__Problem to work on__: Make an exact copy of the lines from the one holding "- 🔭 I’m currently" through the end of the entries below, both ends kept, and of nothing else. Exclude pictures.

[Source texts of formatted documents]
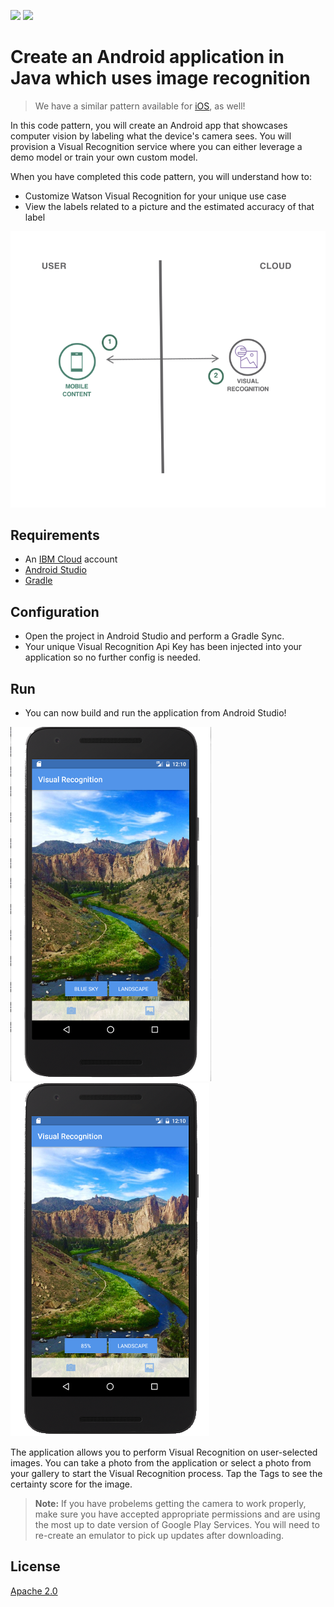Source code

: [![](https://img.shields.io/badge/IBM%20Cloud-powered-blue.svg)](https://bluemix.net)
[![](https://img.shields.io/badge/platform-android-lightgrey.svg?style=flat)](https://developer.android.com/index.html)

# Create an Android application in Java which uses image recognition

> We have a similar pattern available for [iOS](https://github.com/IBM/visual-recognition-ios), as well!

In this code pattern, you will create an Android app that showcases computer vision by labeling what the device's camera sees. You will provision a Visual Recognition service where you can either leverage a demo model or train your own custom model.

When you have completed this code pattern, you will understand how to:

* Customize Watson Visual Recognition for your unique use case
* View the labels related to a picture and the estimated accuracy of that label

![](README_Images/architecture.png)

## Requirements

* An [IBM Cloud](http://bluemix.net) account
* [Android Studio](https://developer.android.com/studio/index.html)
* [Gradle](https://gradle.org/gradle-download/)

## Configuration

* Open the project in Android Studio and perform a Gradle Sync.
* Your unique Visual Recognition Api Key has been injected into your application so no further config is needed.

## Run

* You can now build and run the application from Android Studio!

![VisualRecognitionAndroid](README_Images/VisualRecognitionAndroid.png) ![VisualRecognitionAndroidClicked](README_Images/VisualRecognitionAndroidClicked.png)

The application allows you to perform Visual Recognition on user-selected images. You can take a photo from the application or select a photo from your gallery to start the Visual Recognition process. Tap the Tags to see the certainty score for the image.

> **Note:** If you have probelems getting the camera to work properly, make sure you have accepted appropriate permissions and are using the most up to date version of Google Play Services. You will need to re-create an emulator to pick up updates after downloading.

## License

[Apache 2.0](LICENSE)
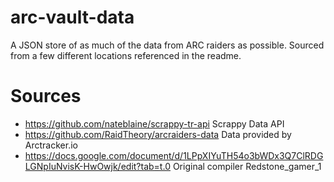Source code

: # arc-vault-data
A JSON store of as much of the data from ARC raiders as possible. Sourced from a few different locations referenced in the readme.

# Sources
- https://github.com/nateblaine/scrappy-tr-api Scrappy Data API
- https://github.com/RaidTheory/arcraiders-data Data provided by Arctracker.io
- https://docs.google.com/document/d/1LPpXIYuTH54o3bWDx3Q7ClRDGLGNpIuNvisK-HwOwjk/edit?tab=t.0 Original compiler Redstone_gamer_1

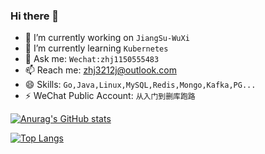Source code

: ### Hi there 👋
- 🔭 I’m currently working on `JiangSu-WuXi`
- 🌱 I’m currently learning `Kubernetes`
- 💬 Ask me: `Wechat:zhj1150555483`
- 📫 Reach me: [zhj3212j@outlook.com](mailto:zhj3212j@outlook.com)
- 😄 Skills: `Go,Java,Linux,MySQL,Redis,Mongo,Kafka,PG...`
- ⚡ WeChat Public Account: `从入门到删库跑路`

[![Anurag's GitHub stats](https://github-readme-stats.vercel.app/api?username=huija&theme=radical&show_icons=true)](https://github.com/huija/github-readme-stats)

[![Top Langs](https://github-readme-stats.vercel.app/api/top-langs/?username=huija&theme=radical&show_icons=true)](https://github.com/huija/github-readme-stats)
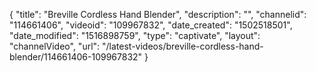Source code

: {
    "title": "Breville Cordless Hand Blender",
    "description": "",
    "channelid": "114661406",
    "videoid": "109967832",
    "date_created": "1502518501",
    "date_modified": "1516898759",
    "type": "captivate",
    "layout": "channelVideo",
    "url": "\/latest-videos\/breville-cordless-hand-blender\/114661406-109967832"
}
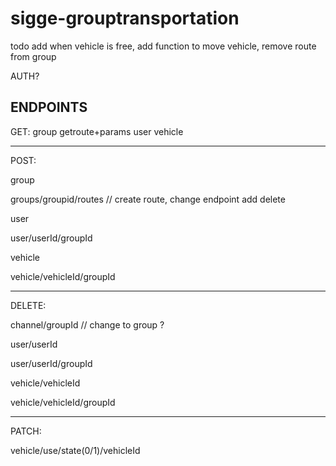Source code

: ﻿# sigge-grouptransportation

todo add when vehicle is free, add function to move vehicle, remove route from group

AUTH?


ENDPOINTS
--------------------------------------------------
GET:
group
getroute+params
user
vehicle

-------------------

POST:

group

groups/groupid/routes // create route, change endpoint add delete

user

user/userId/groupId

vehicle

vehicle/vehicleId/groupId

-------------------

DELETE:

channel/groupId    // change to group ?

user/userId

user/userId/groupId

vehicle/vehicleId

vehicle/vehicleId/groupId

-------------------

PATCH:

vehicle/use/state(0/1)/vehicleId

__Answer space__:
- 🔭 I’m currently working on `JiangSu-WuXi`
- 🌱 I’m currently learning `Kubernetes`
- 💬 Ask me: `Wechat:zhj1150555483`
- 📫 Reach me: [zhj3212j@outlook.com](mailto:zhj3212j@outlook.com)
- 😄 Skills: `Go,Java,Linux,MySQL,Redis,Mongo,Kafka,PG...`
- ⚡ WeChat Public Account: `从入门到删库跑路`

[![Anurag's GitHub stats](https://github-readme-stats.vercel.app/api?username=huija&theme=radical&show_icons=true)](https://github.com/huija/github-readme-stats)

[![Top Langs](https://github-readme-stats.vercel.app/api/top-langs/?username=huija&theme=radical&show_icons=true)](https://github.com/huija/github-readme-stats)
Source code

: {
    "title": "Breville Cordless Hand Blender",
    "description": "",
    "channelid": "114661406",
    "videoid": "109967832",
    "date_created": "1502518501",
    "date_modified": "1516898759",
    "type": "captivate",
    "layout": "channelVideo",
    "url": "\/latest-videos\/breville-cordless-hand-blender\/114661406-109967832"
}
Source code

: ﻿# sigge-grouptransportation

todo add when vehicle is free, add function to move vehicle, remove route from group

AUTH?


ENDPOINTS
--------------------------------------------------
GET:
group
getroute+params
user
vehicle

-------------------

POST:

group

groups/groupid/routes // create route, change endpoint add delete

user

user/userId/groupId

vehicle

vehicle/vehicleId/groupId

-------------------

DELETE:

channel/groupId    // change to group ?

user/userId

user/userId/groupId

vehicle/vehicleId

vehicle/vehicleId/groupId

-------------------

PATCH:

vehicle/use/state(0/1)/vehicleId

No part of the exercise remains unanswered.